During the debate it appears that Congressman Price becomes contradictory in his assertions (assertions that most Republicans who voted against the Frank-bill make) on how the government has been handling the mortgage crisis and what its role should continue to be. When Congressman Frank points out that Price’s claims are contradictory, Price makes no concessions.

Below are parts of the transcript from the debate:

IN REGARDS TO HOME PRICES STABILIZING

REP. TOM PRICE: Well, how — how do you get to the bottom of this housing problem and challenge that we have? You get to the bottom when the market determines that housing prices have fallen to an appropriate amount. And, hopefully, we still believe that markets ought to be how we determine what housing prices ought to be, and not that the government ought to be determining that.

When we get to that bottom, then housing prices will — the demand will increase and housing prices will begin to come up. You can’t artificially change that by congressional action, by governmental action.

When you try to do that, all you do is manipulate the market and, I believe, prolong the challenges and the pain that — that we’re feeling. And, just as a point on that $300 billion, it’s extremely important. The chairman is very accurate in what he says all the time. And he’s very accurate in what he puts in bills. And the $300 billion is in there for a reason.

It’s because that’s the ultimate exposure if in fact the worst thing would happen — were to happen.

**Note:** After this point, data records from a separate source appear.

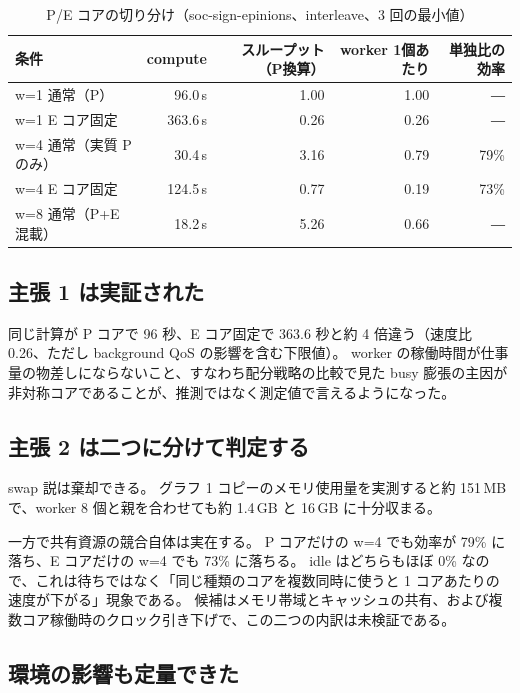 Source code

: \begin{table}[htbp]
  \centering
  \caption{P/E コアの切り分け（soc-sign-epinions、interleave、3 回の最小値）}
  \label{tab:pe-split}
  \begin{tabular}{lrrrr}
    \toprule
    条件 & compute & スループット（P換算） & worker 1個あたり & 単独比の効率 \\
    \midrule
    w=1 通常（P）           & 96.0\,s  & 1.00 & 1.00 & ― \\
    w=1 E コア固定          & 363.6\,s & 0.26 & 0.26 & ― \\
    w=4 通常（実質 P のみ）  & 30.4\,s  & 3.16 & 0.79 & 79\% \\
    w=4 E コア固定          & 124.5\,s & 0.77 & 0.19 & 73\% \\
    w=8 通常（P+E 混載）     & 18.2\,s  & 5.26 & 0.66 & ― \\
    \bottomrule
  \end{tabular}
\end{table}

\subsection{主張 1 は実証された}

同じ計算が P コアで 96 秒、E コア固定で 363.6 秒と約 4 倍違う（速度比 0.26、ただし background QoS の影響を含む下限値）。
worker の稼働時間が仕事量の物差しにならないこと、すなわち配分戦略の比較で見た busy 膨張の主因が非対称コアであることが、推測ではなく測定値で言えるようになった。

\subsection{主張 2 は二つに分けて判定する}

swap 説は棄却できる。
グラフ 1 コピーのメモリ使用量を実測すると約 151\,MB で、worker 8 個と親を合わせても約 1.4\,GB と 16\,GB に十分収まる。

一方で共有資源の競合自体は実在する。
P コアだけの w=4 でも効率が 79\% に落ち、E コアだけの w=4 でも 73\% に落ちる。
idle はどちらもほぼ 0\% なので、これは待ちではなく「同じ種類のコアを複数同時に使うと 1 コアあたりの速度が下がる」現象である。
候補はメモリ帯域とキャッシュの共有、および複数コア稼働時のクロック引き下げで、この二つの内訳は未検証である。

\subsection{環境の影響も定量できた}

And that’s important to appreciate.

REP. BARNEY FRANK: That’s the silliest thing people will hear today, even if they watch the Cartoon Network. That would be if every mortgage totally failed, and you recovered nothing from it.

By the way, I probably shouldn’t have been here, because Mr. Price could have debated himself, because when he says have the government stay out of the market, that contradicts his bragging about FHA Secure and the HOPE NOW, which were also government interventions in the market.

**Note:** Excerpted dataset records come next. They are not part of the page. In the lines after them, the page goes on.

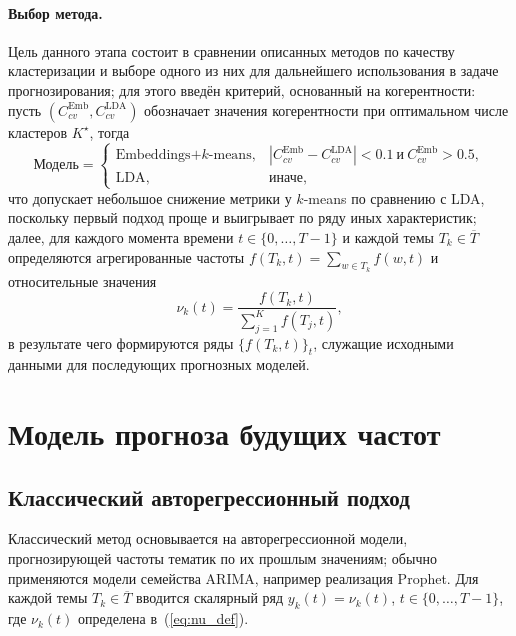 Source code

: \documentclass[14pt,a4paper]{article}
\begin{document}
\paragraph{Выбор метода.}
Цель данного этапа состоит в сравнении описанных методов по качеству кластеризации и выборе одного из них для дальнейшего использования в задаче прогнозирования; для этого введён критерий, основанный на когерентности: пусть $(C_{cv}^{\mathrm{Emb}},C_{cv}^{\mathrm{LDA}})$ обозначает значения когерентности при оптимальном числе кластеров $K^{\star}$, тогда
\[
\text{Модель}= 
\begin{cases}
\text{Embeddings+$k$-means}, & |C_{cv}^{\mathrm{Emb}}-C_{cv}^{\mathrm{LDA}}|<0.1\ \text{и}\ C_{cv}^{\mathrm{Emb}}>0.5,\\[4pt]
\text{LDA}, & \text{иначе},
\end{cases}
\]
что допускает небольшое снижение метрики у $k$-means по сравнению с LDA, поскольку первый подход проще и выигрывает по ряду иных характеристик; далее, для каждого момента времени $t\in\{0,\dots,T-1\}$ и каждой темы $T_k\in\overline{T}$ определяются агрегированные частоты $f(T_k,t)=\sum_{w\in T_k}f(w,t)$ и относительные значения
\[
\nu_k(t)=\frac{f(T_k,t)}{\sum_{j=1}^{K}f(T_j,t)},\label{eq:nu_def}
\]
в результате чего формируются ряды $\{f(T_k,t)\}_t$, служащие исходными данными для последующих прогнозных моделей.

\newpage
\section{Модель прогноза будущих частот}
\subsection{Классический авторегрессионный подход}\label{ssec:classic}
Классический метод основывается на авторегрессионной модели, прогнозирующей частоты тематик по их прошлым значениям; обычно применяются модели семейства ARIMA, например реализация Prophet. Для каждой темы $T_k\in\overline{T}$ вводится скалярный ряд $y_k(t)=\nu_k(t)$, $t\in\{0,\dots,T-1\}$, где $\nu_k(t)$ определена в~(\ref{eq:nu_def}).
\end{document}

MARGARET WARNER: Congressman…

REP. BARNEY FRANK: So, there’s just a total contradiction here about what you do or don’t do.

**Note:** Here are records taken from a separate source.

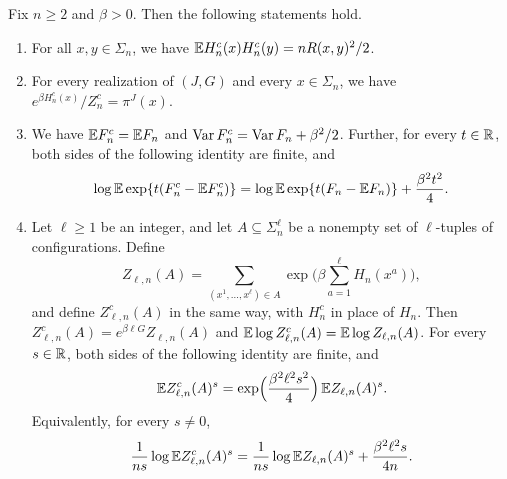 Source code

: \begin{lemma}\label{lem:model-completion}
Fix $n\ge2$ and $\beta>0$. Then the following statements hold.
\begin{enumerate}[label=(\alph*)]
\item For all $x,y\in\Sigma_n$, we have $\E H^c_n(x)H^c_n(y)=nR(x,y)^2/2$.
\item For every realization of $(J,G)$ and every $x\in\Sigma_n$, we have $e^{\beta H_n^c(x)}/Z_n^c=\pi^J(x)$.
\item We have $\E F_n^c=\E F_n$ and $\Var F_n^c=\Var F_n+\beta^2/2$. Further, for every $t\in\R$, both sides of the following identity are finite, and
\begin{equation}\label{eq:model-completion-laplace}
 \log\E\exp\{t(F_n^c-\E F_n^c)\}=\log\E\exp\{t(F_n-\E F_n)\}+\frac{\beta^2t^2}{4}.
\end{equation}
\item Let $\ell\ge1$ be an integer, and let $A\subseteq\Sigma_n^\ell$ be a nonempty set of $\ell$-tuples of configurations. Define
\[
 Z_{\ell,n}(A)=\sum_{(x^1,\dots,x^\ell)\in A}\exp\biggl(\beta\sum_{a=1}^\ell H_n(x^a)\biggr),
\]
and define $Z_{\ell,n}^c(A)$ in the same way, with $H_n^c$ in place of $H_n$. Then $Z^c_{\ell,n}(A)=e^{\beta\ell G}Z_{\ell,n}(A)$ and $\E\log Z^c_{\ell,n}(A)=\E\log Z_{\ell,n}(A)$. For every $s\in\R$, both sides of the following identity are finite, and
\begin{equation}\label{eq:model-completion-moment}
 \E Z_{\ell,n}^c(A)^s=\exp\Bigl(\frac{\beta^2\ell^2s^2}{4}\Bigr)\,\E Z_{\ell,n}(A)^s.
\end{equation}
Equivalently, for every $s\neq0$,
\[
 \frac1{ns}\log\E Z_{\ell,n}^c(A)^s=\frac1{ns}\log\E Z_{\ell,n}(A)^s+\frac{\beta^2\ell^2s}{4n}.
\]
\end{enumerate}
\end{lemma}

DIFFERENCE BETWEEN THE BEAR STEARNS BAILOUT AND BARNEY FRANK’S HOUSING BILL

REP. TOM PRICE: Well, it’s apples and oranges. Bear Stearns wasn’t on the floor today. In fact, the Bear Sterns assistance never came for congressional action, because it happened through the Federal Reserve. They made that decision, not Congress. We didn’t get a chance to vote on that.

And I would also make the point that this, in fact, is another bailout, if you will, for lenders. It’s a bailout for Wall Street. It’s not a bailout for borrowers, because lenders are the ones that determine whether or not this step occurs, whether they ask the FHA to move into this program. This is a bailout for lenders. It’s a potential $300 billion liability transferred from borrowers and lenders to the taxpayer. And that’s not what the American people think are fair, especially the 110 million who have paid their mortgage, have paid off their home, or are renting [. . .]

REP. BARNEY FRANK: You didn’t get an answer on how the Bush administration, which strongly supported Bear Sterns through the Treasury Department and its appointees, how it’s OK to do $29 billion for Bear Sterns, but not $2.4 billion for homeowners.

REP. TOM PRICE: Well, with all due respect, Mr. Chairman, it wasn’t a congressional action.

REP. BARNEY FRANK: No, but it was the Bush administration. I understand that. I wouldn’t say it was a congressional action, if you were listening. I said the Bush administration. The Bush administration, I was asked, has threatened to veto the bill.

They say you can’t do $2.4 billion for homeowners, but you can do $29 billion for the people who did business with Bear Sterns.

REP. TOM PRICE: Margaret, the important thing to take home is that there have been two million individuals, nearly two million households that have been helped by programs that are already in place that don’t increase taxpayer liability. That is the important take-home message.

REP. BARNEY FRANK: But that interfere with the market, Tom. I thought you weren’t for those.

Oh, the FHA Secure does involve taxpayers. You’re simply wrong about that. FHA Secure is the FHA guarantee, which is where the taxpayers become liable.

MARGARET WARNER: OK, Gentlemen, we have to leave it there.